**Task**
Copy each line from the data that has the word "cdots" in it.

**Given records**
=======

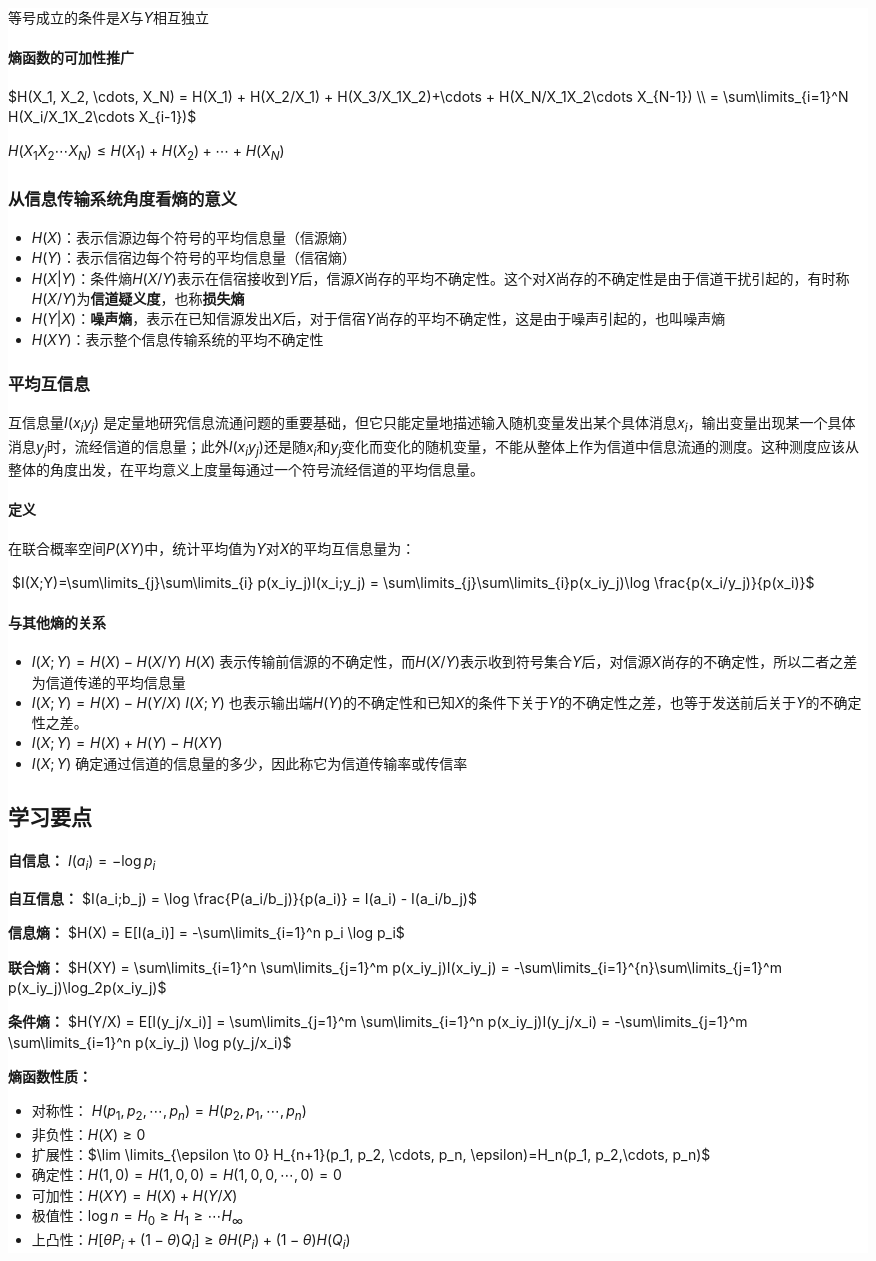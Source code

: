 等号成立的条件是$X$与$Y$相互独立

#### 熵函数的可加性推广

$H(X_1, X_2, \cdots, X_N) = H(X_1) + H(X_2/X_1) + H(X_3/X_1X_2)+\cdots + H(X_N/X_1X_2\cdots X_{N-1}) \\ = \sum\limits_{i=1}^N H(X_i/X_1X_2\cdots X_{i-1})$

$H(X_1X_2\cdots X_N) \le H(X_1) + H(X_2) + \cdots + H(X_N)$

### 从信息传输系统角度看熵的意义

- $H(X)$：表示信源边每个符号的平均信息量（信源熵）
- $H(Y)$：表示信宿边每个符号的平均信息量（信宿熵）
- $H(X|Y)$：条件熵$H(X/Y)$表示在信宿接收到$Y$后，信源$X$尚存的平均不确定性。这个对$X$尚存的不确定性是由于信道干扰引起的，有时称$H(X/Y)$为**信道疑义度**，也称**损失熵**
- $H(Y|X)$：**噪声熵**，表示在已知信源发出$X$后，对于信宿$Y$尚存的平均不确定性，这是由于噪声引起的，也叫噪声熵
- $H(XY)$：表示整个信息传输系统的平均不确定性

### 平均互信息

互信息量$I(x_iy_j)$ 是定量地研究信息流通问题的重要基础，但它只能定量地描述输入随机变量发出某个具体消息$x_i$，输出变量出现某一个具体消息$y_j$时，流经信道的信息量；此外$I(x_iy_j)$还是随$x_i$和$y_j$变化而变化的随机变量，不能从整体上作为信道中信息流通的测度。这种测度应该从整体的角度出发，在平均意义上度量每通过一个符号流经信道的平均信息量。

#### 定义

在联合概率空间$P(XY)$中，统计平均值为$Y$对$X$的平均互信息量为：

​		$I(X;Y)=\sum\limits_{j}\sum\limits_{i} p(x_iy_j)I(x_i;y_j) = \sum\limits_{j}\sum\limits_{i}p(x_iy_j)\log \frac{p(x_i/y_j)}{p(x_i)}$

#### 与其他熵的关系

- $I(X;Y)=H(X)-H(X/Y)$ $H(X)$ 表示传输前信源的不确定性，而$H(X/Y)$表示收到符号集合$Y$后，对信源$X$尚存的不确定性，所以二者之差为信道传递的平均信息量
- $I(X;Y)=H(X)-H(Y/X)$ $I(X;Y)$ 也表示输出端$H(Y)$的不确定性和已知$X$的条件下关于$Y$的不确定性之差，也等于发送前后关于$Y$的不确定性之差。
- $I(X;Y)=H(X)+H(Y)-H(XY)$
- $I(X;Y)$ 确定通过信道的信息量的多少，因此称它为信道传输率或传信率

## 学习要点

**自信息：** $I(a_i) = -\log p_i$

**自互信息：** $I(a_i;b_j) = \log \frac{P(a_i/b_j)}{p(a_i)} = I(a_i) - I(a_i/b_j)$

**信息熵：** $H(X) = E[I(a_i)] = -\sum\limits_{i=1}^n p_i \log p_i$

**联合熵：** $H(XY) = \sum\limits_{i=1}^n \sum\limits_{j=1}^m p(x_iy_j)I(x_iy_j) = -\sum\limits_{i=1}^{n}\sum\limits_{j=1}^m p(x_iy_j)\log_2p(x_iy_j)$

**条件熵：** $H(Y/X) = E[I(y_j/x_i)] = \sum\limits_{j=1}^m \sum\limits_{i=1}^n p(x_iy_j)I(y_j/x_i) = -\sum\limits_{j=1}^m \sum\limits_{i=1}^n p(x_iy_j) \log p(y_j/x_i)$

**熵函数性质：**

- 对称性： $H(p_1,p_2,\cdots,p_n) = H(p_2, p_1, \cdots, p_n)$
- 非负性：$H(X)\ge 0$
- 扩展性：$\lim \limits_{\epsilon \to 0} H_{n+1}(p_1, p_2, \cdots, p_n, \epsilon)=H_n(p_1, p_2,\cdots, p_n)$
- 确定性：$H(1, 0) = H(1, 0, 0) = H(1,0,0,\cdots, 0)=0$
- 可加性：$H(XY) = H(X)+H(Y/X)$
- 极值性：$\log n = H_0 \ge H_1 \ge \cdots H_{\infty}$
- 上凸性：$H[\theta P_i + (1-\theta)Q_i] \ge \theta H(P_i) + (1-\theta)H(Q_i)$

=======

**Task result**
$H(X_1, X_2, \cdots, X_N) = H(X_1) + H(X_2/X_1) + H(X_3/X_1X_2)+\cdots + H(X_N/X_1X_2\cdots X_{N-1}) \\ = \sum\limits_{i=1}^N H(X_i/X_1X_2\cdots X_{i-1})$
$H(X_1X_2\cdots X_N) \le H(X_1) + H(X_2) + \cdots + H(X_N)$
- 对称性： $H(p_1,p_2,\cdots,p_n) = H(p_2, p_1, \cdots, p_n)$
- 扩展性：$\lim \limits_{\epsilon \to 0} H_{n+1}(p_1, p_2, \cdots, p_n, \epsilon)=H_n(p_1, p_2,\cdots, p_n)$
- 确定性：$H(1, 0) = H(1, 0, 0) = H(1,0,0,\cdots, 0)=0$
- 极值性：$\log n = H_0 \ge H_1 \ge \cdots H_{\infty}$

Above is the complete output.